__INFORMATION GIVEN__
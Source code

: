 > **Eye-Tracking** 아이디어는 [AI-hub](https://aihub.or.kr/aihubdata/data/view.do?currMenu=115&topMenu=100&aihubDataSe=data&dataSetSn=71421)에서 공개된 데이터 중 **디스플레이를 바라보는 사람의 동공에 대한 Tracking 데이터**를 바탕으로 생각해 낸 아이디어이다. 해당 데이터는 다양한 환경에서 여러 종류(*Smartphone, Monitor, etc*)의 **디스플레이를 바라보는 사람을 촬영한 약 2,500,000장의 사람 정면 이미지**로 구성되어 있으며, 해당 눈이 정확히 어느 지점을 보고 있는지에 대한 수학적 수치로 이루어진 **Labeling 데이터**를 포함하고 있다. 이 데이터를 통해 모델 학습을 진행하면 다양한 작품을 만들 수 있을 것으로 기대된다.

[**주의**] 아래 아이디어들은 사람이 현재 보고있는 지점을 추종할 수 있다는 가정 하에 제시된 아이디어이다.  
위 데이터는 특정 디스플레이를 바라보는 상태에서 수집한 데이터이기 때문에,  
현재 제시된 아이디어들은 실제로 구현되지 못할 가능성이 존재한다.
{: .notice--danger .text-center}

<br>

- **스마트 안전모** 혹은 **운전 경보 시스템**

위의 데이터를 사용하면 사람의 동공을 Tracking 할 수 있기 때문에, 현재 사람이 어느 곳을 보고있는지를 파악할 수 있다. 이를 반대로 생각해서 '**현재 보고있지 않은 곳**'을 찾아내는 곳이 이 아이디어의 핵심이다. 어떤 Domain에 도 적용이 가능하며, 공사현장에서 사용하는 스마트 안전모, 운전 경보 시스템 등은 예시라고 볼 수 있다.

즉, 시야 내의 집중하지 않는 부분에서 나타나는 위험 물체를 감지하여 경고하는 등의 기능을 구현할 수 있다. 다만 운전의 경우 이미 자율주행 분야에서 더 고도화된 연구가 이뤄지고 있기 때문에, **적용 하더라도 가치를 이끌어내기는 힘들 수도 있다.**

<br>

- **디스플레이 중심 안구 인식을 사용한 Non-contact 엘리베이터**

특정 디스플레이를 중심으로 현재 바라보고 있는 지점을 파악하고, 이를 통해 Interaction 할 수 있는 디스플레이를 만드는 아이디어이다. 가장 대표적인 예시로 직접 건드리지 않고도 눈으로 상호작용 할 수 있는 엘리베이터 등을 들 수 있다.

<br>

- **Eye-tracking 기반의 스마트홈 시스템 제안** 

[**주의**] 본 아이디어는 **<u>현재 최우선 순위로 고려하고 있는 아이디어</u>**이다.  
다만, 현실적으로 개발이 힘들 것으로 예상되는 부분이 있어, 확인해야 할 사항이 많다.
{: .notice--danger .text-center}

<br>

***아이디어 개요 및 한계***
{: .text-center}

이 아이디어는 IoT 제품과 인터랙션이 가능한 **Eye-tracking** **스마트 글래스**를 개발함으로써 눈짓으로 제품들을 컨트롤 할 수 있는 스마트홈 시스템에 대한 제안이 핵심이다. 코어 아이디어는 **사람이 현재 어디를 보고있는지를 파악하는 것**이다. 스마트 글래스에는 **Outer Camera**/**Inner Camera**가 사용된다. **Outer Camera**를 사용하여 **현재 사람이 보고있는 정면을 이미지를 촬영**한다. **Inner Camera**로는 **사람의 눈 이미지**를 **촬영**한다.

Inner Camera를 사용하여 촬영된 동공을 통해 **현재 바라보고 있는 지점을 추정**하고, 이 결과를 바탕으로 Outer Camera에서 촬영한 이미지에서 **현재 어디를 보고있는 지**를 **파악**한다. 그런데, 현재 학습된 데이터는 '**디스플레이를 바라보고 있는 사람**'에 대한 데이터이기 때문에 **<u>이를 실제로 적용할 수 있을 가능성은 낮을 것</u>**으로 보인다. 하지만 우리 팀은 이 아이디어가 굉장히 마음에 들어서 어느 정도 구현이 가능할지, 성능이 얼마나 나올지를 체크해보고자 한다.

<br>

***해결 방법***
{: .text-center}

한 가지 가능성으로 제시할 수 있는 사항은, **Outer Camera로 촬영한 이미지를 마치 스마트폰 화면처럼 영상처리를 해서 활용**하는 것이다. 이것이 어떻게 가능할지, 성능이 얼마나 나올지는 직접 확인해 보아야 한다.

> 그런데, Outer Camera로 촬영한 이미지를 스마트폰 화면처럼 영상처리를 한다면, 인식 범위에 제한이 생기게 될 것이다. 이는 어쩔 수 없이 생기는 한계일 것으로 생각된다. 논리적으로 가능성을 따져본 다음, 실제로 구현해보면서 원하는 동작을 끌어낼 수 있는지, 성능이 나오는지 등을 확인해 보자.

__TASK BRIEF__
Write out the data above once more, exactly as it stands.

__ANSWER BELOW__
Source code

: > **Eye-Tracking** 아이디어는 [AI-hub](https://aihub.or.kr/aihubdata/data/view.do?currMenu=115&topMenu=100&aihubDataSe=data&dataSetSn=71421)에서 공개된 데이터 중 **디스플레이를 바라보는 사람의 동공에 대한 Tracking 데이터**를 바탕으로 생각해 낸 아이디어이다. 해당 데이터는 다양한 환경에서 여러 종류(*Smartphone, Monitor, etc*)의 **디스플레이를 바라보는 사람을 촬영한 약 2,500,000장의 사람 정면 이미지**로 구성되어 있으며, 해당 눈이 정확히 어느 지점을 보고 있는지에 대한 수학적 수치로 이루어진 **Labeling 데이터**를 포함하고 있다. 이 데이터를 통해 모델 학습을 진행하면 다양한 작품을 만들 수 있을 것으로 기대된다.

[**주의**] 아래 아이디어들은 사람이 현재 보고있는 지점을 추종할 수 있다는 가정 하에 제시된 아이디어이다.  
위 데이터는 특정 디스플레이를 바라보는 상태에서 수집한 데이터이기 때문에,  
현재 제시된 아이디어들은 실제로 구현되지 못할 가능성이 존재한다.
{: .notice--danger .text-center}

<br>

- **스마트 안전모** 혹은 **운전 경보 시스템**

위의 데이터를 사용하면 사람의 동공을 Tracking 할 수 있기 때문에, 현재 사람이 어느 곳을 보고있는지를 파악할 수 있다. 이를 반대로 생각해서 '**현재 보고있지 않은 곳**'을 찾아내는 곳이 이 아이디어의 핵심이다. 어떤 Domain에 도 적용이 가능하며, 공사현장에서 사용하는 스마트 안전모, 운전 경보 시스템 등은 예시라고 볼 수 있다.

즉, 시야 내의 집중하지 않는 부분에서 나타나는 위험 물체를 감지하여 경고하는 등의 기능을 구현할 수 있다. 다만 운전의 경우 이미 자율주행 분야에서 더 고도화된 연구가 이뤄지고 있기 때문에, **적용 하더라도 가치를 이끌어내기는 힘들 수도 있다.**

<br>

- **디스플레이 중심 안구 인식을 사용한 Non-contact 엘리베이터**

특정 디스플레이를 중심으로 현재 바라보고 있는 지점을 파악하고, 이를 통해 Interaction 할 수 있는 디스플레이를 만드는 아이디어이다. 가장 대표적인 예시로 직접 건드리지 않고도 눈으로 상호작용 할 수 있는 엘리베이터 등을 들 수 있다.

<br>

- **Eye-tracking 기반의 스마트홈 시스템 제안** 

[**주의**] 본 아이디어는 **<u>현재 최우선 순위로 고려하고 있는 아이디어</u>**이다.  
다만, 현실적으로 개발이 힘들 것으로 예상되는 부분이 있어, 확인해야 할 사항이 많다.
{: .notice--danger .text-center}

<br>

***아이디어 개요 및 한계***
{: .text-center}

이 아이디어는 IoT 제품과 인터랙션이 가능한 **Eye-tracking** **스마트 글래스**를 개발함으로써 눈짓으로 제품들을 컨트롤 할 수 있는 스마트홈 시스템에 대한 제안이 핵심이다. 코어 아이디어는 **사람이 현재 어디를 보고있는지를 파악하는 것**이다. 스마트 글래스에는 **Outer Camera**/**Inner Camera**가 사용된다. **Outer Camera**를 사용하여 **현재 사람이 보고있는 정면을 이미지를 촬영**한다. **Inner Camera**로는 **사람의 눈 이미지**를 **촬영**한다.

Inner Camera를 사용하여 촬영된 동공을 통해 **현재 바라보고 있는 지점을 추정**하고, 이 결과를 바탕으로 Outer Camera에서 촬영한 이미지에서 **현재 어디를 보고있는 지**를 **파악**한다. 그런데, 현재 학습된 데이터는 '**디스플레이를 바라보고 있는 사람**'에 대한 데이터이기 때문에 **<u>이를 실제로 적용할 수 있을 가능성은 낮을 것</u>**으로 보인다. 하지만 우리 팀은 이 아이디어가 굉장히 마음에 들어서 어느 정도 구현이 가능할지, 성능이 얼마나 나올지를 체크해보고자 한다.

<br>

***해결 방법***
{: .text-center}

한 가지 가능성으로 제시할 수 있는 사항은, **Outer Camera로 촬영한 이미지를 마치 스마트폰 화면처럼 영상처리를 해서 활용**하는 것이다. 이것이 어떻게 가능할지, 성능이 얼마나 나올지는 직접 확인해 보아야 한다.

> 그런데, Outer Camera로 촬영한 이미지를 스마트폰 화면처럼 영상처리를 한다면, 인식 범위에 제한이 생기게 될 것이다. 이는 어쩔 수 없이 생기는 한계일 것으로 생각된다. 논리적으로 가능성을 따져본 다음, 실제로 구현해보면서 원하는 동작을 끌어낼 수 있는지, 성능이 나오는지 등을 확인해 보자.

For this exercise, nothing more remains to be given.